## Task requirements:
Your response should match the records line for line.

## Extracted data:
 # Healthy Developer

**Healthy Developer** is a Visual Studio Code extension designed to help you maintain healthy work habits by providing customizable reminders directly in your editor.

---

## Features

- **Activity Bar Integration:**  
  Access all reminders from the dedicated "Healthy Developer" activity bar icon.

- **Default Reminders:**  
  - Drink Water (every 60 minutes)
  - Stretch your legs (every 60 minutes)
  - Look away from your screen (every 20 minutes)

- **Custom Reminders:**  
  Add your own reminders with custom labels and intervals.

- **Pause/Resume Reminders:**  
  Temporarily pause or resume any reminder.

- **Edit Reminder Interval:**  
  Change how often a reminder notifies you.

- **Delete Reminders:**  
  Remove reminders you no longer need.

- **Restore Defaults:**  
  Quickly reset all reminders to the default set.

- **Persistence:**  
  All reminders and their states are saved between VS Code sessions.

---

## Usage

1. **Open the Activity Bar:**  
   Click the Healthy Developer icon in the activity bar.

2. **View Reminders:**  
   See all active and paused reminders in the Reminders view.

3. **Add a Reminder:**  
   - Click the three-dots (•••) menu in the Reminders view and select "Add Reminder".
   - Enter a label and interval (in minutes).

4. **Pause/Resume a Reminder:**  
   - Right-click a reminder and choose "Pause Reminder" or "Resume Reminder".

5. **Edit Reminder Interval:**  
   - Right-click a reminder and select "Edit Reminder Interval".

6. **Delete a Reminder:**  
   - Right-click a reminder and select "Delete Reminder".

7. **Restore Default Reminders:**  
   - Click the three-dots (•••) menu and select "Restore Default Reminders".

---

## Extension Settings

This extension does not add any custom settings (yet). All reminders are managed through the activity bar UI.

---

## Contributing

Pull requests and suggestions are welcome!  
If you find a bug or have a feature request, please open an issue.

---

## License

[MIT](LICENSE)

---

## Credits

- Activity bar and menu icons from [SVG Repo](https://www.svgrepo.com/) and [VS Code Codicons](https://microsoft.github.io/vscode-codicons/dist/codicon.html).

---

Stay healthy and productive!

## Response area:
 # Healthy Developer

**Healthy Developer** is a Visual Studio Code extension designed to help you maintain healthy work habits by providing customizable reminders directly in your editor.

---

## Features

- **Activity Bar Integration:**  
  Access all reminders from the dedicated "Healthy Developer" activity bar icon.

- **Default Reminders:**  
  - Drink Water (every 60 minutes)
  - Stretch your legs (every 60 minutes)
  - Look away from your screen (every 20 minutes)

- **Custom Reminders:**  
  Add your own reminders with custom labels and intervals.

- **Pause/Resume Reminders:**  
  Temporarily pause or resume any reminder.

- **Edit Reminder Interval:**  
  Change how often a reminder notifies you.

- **Delete Reminders:**  
  Remove reminders you no longer need.

- **Restore Defaults:**  
  Quickly reset all reminders to the default set.

- **Persistence:**  
  All reminders and their states are saved between VS Code sessions.

---

## Usage

1. **Open the Activity Bar:**  
   Click the Healthy Developer icon in the activity bar.

2. **View Reminders:**  
   See all active and paused reminders in the Reminders view.

3. **Add a Reminder:**  
   - Click the three-dots (•••) menu in the Reminders view and select "Add Reminder".
   - Enter a label and interval (in minutes).

4. **Pause/Resume a Reminder:**  
   - Right-click a reminder and choose "Pause Reminder" or "Resume Reminder".

5. **Edit Reminder Interval:**  
   - Right-click a reminder and select "Edit Reminder Interval".

6. **Delete a Reminder:**  
   - Right-click a reminder and select "Delete Reminder".

7. **Restore Default Reminders:**  
   - Click the three-dots (•••) menu and select "Restore Default Reminders".

---

## Extension Settings

This extension does not add any custom settings (yet). All reminders are managed through the activity bar UI.

---

## Contributing

Pull requests and suggestions are welcome!  
If you find a bug or have a feature request, please open an issue.

---

## License

[MIT](LICENSE)

---

## Credits

- Activity bar and menu icons from [SVG Repo](https://www.svgrepo.com/) and [VS Code Codicons](https://microsoft.github.io/vscode-codicons/dist/codicon.html).

---

Stay healthy and productive!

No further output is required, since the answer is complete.